= DATA FOR ANALYSIS =
- - -

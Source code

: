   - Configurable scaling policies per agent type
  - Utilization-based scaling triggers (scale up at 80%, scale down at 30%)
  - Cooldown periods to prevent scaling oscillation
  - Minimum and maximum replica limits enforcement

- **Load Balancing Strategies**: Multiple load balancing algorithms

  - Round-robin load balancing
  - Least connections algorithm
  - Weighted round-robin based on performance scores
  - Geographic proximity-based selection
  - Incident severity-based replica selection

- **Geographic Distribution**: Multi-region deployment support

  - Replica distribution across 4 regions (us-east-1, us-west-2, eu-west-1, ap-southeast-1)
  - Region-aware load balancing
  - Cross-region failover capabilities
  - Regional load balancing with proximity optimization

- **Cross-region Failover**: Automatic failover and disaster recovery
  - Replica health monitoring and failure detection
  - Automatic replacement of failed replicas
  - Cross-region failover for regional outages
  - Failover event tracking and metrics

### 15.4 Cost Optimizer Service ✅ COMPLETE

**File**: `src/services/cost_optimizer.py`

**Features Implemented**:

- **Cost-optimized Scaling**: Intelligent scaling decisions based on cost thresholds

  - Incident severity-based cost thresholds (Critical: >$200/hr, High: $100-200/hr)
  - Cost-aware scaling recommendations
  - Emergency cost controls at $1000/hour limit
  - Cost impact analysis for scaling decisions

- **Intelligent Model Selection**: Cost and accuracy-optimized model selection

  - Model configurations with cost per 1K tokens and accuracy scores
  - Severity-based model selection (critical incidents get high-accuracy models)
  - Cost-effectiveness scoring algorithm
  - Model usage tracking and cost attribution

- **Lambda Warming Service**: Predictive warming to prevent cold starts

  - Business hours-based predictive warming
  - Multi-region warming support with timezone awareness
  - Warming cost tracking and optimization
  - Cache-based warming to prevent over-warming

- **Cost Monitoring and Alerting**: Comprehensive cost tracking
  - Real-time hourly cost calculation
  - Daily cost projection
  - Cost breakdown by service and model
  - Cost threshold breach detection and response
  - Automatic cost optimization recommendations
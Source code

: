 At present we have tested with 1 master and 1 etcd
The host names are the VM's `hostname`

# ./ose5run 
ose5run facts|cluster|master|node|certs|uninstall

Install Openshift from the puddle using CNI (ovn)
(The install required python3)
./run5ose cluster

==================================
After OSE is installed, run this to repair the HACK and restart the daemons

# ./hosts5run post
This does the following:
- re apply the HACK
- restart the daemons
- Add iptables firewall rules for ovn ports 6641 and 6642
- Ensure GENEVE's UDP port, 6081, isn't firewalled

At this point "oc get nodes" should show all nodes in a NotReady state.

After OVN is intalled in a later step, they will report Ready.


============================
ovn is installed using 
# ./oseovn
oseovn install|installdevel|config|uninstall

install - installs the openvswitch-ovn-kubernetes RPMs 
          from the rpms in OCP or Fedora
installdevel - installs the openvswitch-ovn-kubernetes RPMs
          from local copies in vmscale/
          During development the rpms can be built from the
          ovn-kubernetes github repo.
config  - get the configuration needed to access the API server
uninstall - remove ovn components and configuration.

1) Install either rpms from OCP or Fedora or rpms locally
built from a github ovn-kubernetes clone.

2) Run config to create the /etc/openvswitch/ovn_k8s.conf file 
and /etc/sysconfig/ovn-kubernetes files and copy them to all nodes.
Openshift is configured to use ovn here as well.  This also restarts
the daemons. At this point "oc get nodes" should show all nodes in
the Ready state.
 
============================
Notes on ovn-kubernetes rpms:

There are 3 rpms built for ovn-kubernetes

- - -

= WHAT THE TASK ASKS =
Repeat the listing above in full.

= WORKED SOLUTION =
Source code

:   - Configurable scaling policies per agent type
  - Utilization-based scaling triggers (scale up at 80%, scale down at 30%)
  - Cooldown periods to prevent scaling oscillation
  - Minimum and maximum replica limits enforcement

- **Load Balancing Strategies**: Multiple load balancing algorithms

  - Round-robin load balancing
  - Least connections algorithm
  - Weighted round-robin based on performance scores
  - Geographic proximity-based selection
  - Incident severity-based replica selection

- **Geographic Distribution**: Multi-region deployment support

  - Replica distribution across 4 regions (us-east-1, us-west-2, eu-west-1, ap-southeast-1)
  - Region-aware load balancing
  - Cross-region failover capabilities
  - Regional load balancing with proximity optimization

- **Cross-region Failover**: Automatic failover and disaster recovery
  - Replica health monitoring and failure detection
  - Automatic replacement of failed replicas
  - Cross-region failover for regional outages
  - Failover event tracking and metrics

### 15.4 Cost Optimizer Service ✅ COMPLETE

**File**: `src/services/cost_optimizer.py`

**Features Implemented**:

- **Cost-optimized Scaling**: Intelligent scaling decisions based on cost thresholds

  - Incident severity-based cost thresholds (Critical: >$200/hr, High: $100-200/hr)
  - Cost-aware scaling recommendations
  - Emergency cost controls at $1000/hour limit
  - Cost impact analysis for scaling decisions

- **Intelligent Model Selection**: Cost and accuracy-optimized model selection

  - Model configurations with cost per 1K tokens and accuracy scores
  - Severity-based model selection (critical incidents get high-accuracy models)
  - Cost-effectiveness scoring algorithm
  - Model usage tracking and cost attribution

- **Lambda Warming Service**: Predictive warming to prevent cold starts

  - Business hours-based predictive warming
  - Multi-region warming support with timezone awareness
  - Warming cost tracking and optimization
  - Cache-based warming to prevent over-warming

- **Cost Monitoring and Alerting**: Comprehensive cost tracking
  - Real-time hourly cost calculation
  - Daily cost projection
  - Cost breakdown by service and model
  - Cost threshold breach detection and response
  - Automatic cost optimization recommendations
Source code

: At present we have tested with 1 master and 1 etcd
The host names are the VM's `hostname`

# ./ose5run 
ose5run facts|cluster|master|node|certs|uninstall

Install Openshift from the puddle using CNI (ovn)
(The install required python3)
./run5ose cluster

==================================
After OSE is installed, run this to repair the HACK and restart the daemons

# ./hosts5run post
This does the following:
- re apply the HACK
- restart the daemons
- Add iptables firewall rules for ovn ports 6641 and 6642
- Ensure GENEVE's UDP port, 6081, isn't firewalled

At this point "oc get nodes" should show all nodes in a NotReady state.

After OVN is intalled in a later step, they will report Ready.


============================
ovn is installed using 
# ./oseovn
oseovn install|installdevel|config|uninstall

install - installs the openvswitch-ovn-kubernetes RPMs 
          from the rpms in OCP or Fedora
installdevel - installs the openvswitch-ovn-kubernetes RPMs
          from local copies in vmscale/
          During development the rpms can be built from the
          ovn-kubernetes github repo.
config  - get the configuration needed to access the API server
uninstall - remove ovn components and configuration.

1) Install either rpms from OCP or Fedora or rpms locally
built from a github ovn-kubernetes clone.

2) Run config to create the /etc/openvswitch/ovn_k8s.conf file 
and /etc/sysconfig/ovn-kubernetes files and copy them to all nodes.
Openshift is configured to use ovn here as well.  This also restarts
the daemons. At this point "oc get nodes" should show all nodes in
the Ready state.
 
============================
Notes on ovn-kubernetes rpms:

There are 3 rpms built for ovn-kubernetes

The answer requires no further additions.